TASK REQUIREMENTS:
In the lines below, look for "http". Copy each line where it appears.

(Rendered images with source text)
——————————

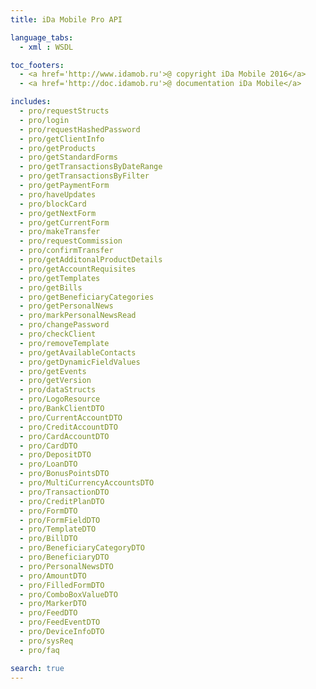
 ```yaml
---
title: iDa Mobile Pro API

language_tabs:
  - xml : WSDL

toc_footers:
  - <a href='http://www.idamob.ru'>@ copyright iDa Mobile 2016</a>
  - <a href='http://doc.idamob.ru'>@ documentation iDa Mobile</a>

includes:
  - pro/requestStructs
  - pro/login
  - pro/requestHashedPassword
  - pro/getClientInfo
  - pro/getProducts
  - pro/getStandardForms
  - pro/getTransactionsByDateRange
  - pro/getTransactionsByFilter
  - pro/getPaymentForm
  - pro/haveUpdates
  - pro/blockCard
  - pro/getNextForm
  - pro/getCurrentForm
  - pro/makeTransfer
  - pro/requestCommission
  - pro/confirmTransfer
  - pro/getAdditonalProductDetails
  - pro/getAccountRequisites
  - pro/getTemplates
  - pro/getBills
  - pro/getBeneficiaryCategories
  - pro/getPersonalNews
  - pro/markPersonalNewsRead
  - pro/changePassword
  - pro/checkClient
  - pro/removeTemplate
  - pro/getAvailableContacts
  - pro/getDynamicFieldValues
  - pro/getEvents
  - pro/getVersion
  - pro/dataStructs
  - pro/LogoResource
  - pro/BankClientDTO
  - pro/CurrentAccountDTO
  - pro/CreditAccountDTO
  - pro/CardAccountDTO
  - pro/CardDTO
  - pro/DepositDTO
  - pro/LoanDTO
  - pro/BonusPointsDTO
  - pro/MultiCurrencyAccountsDTO
  - pro/TransactionDTO
  - pro/CreditPlanDTO
  - pro/FormDTO
  - pro/FormFieldDTO
  - pro/TemplateDTO
  - pro/BillDTO
  - pro/BeneficiaryCategoryDTO
  - pro/BeneficiaryDTO
  - pro/PersonalNewsDTO
  - pro/AmountDTO
  - pro/FilledFormDTO
  - pro/ComboBoxValueDTO
  - pro/MarkerDTO
  - pro/FeedDTO
  - pro/FeedEventDTO
  - pro/DeviceInfoDTO
  - pro/sysReq
  - pro/faq

search: true
---
```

——————————

EXPECTED ANSWER:
  - <a href='http://www.idamob.ru'>@ copyright iDa Mobile 2016</a>
  - <a href='http://doc.idamob.ru'>@ documentation iDa Mobile</a>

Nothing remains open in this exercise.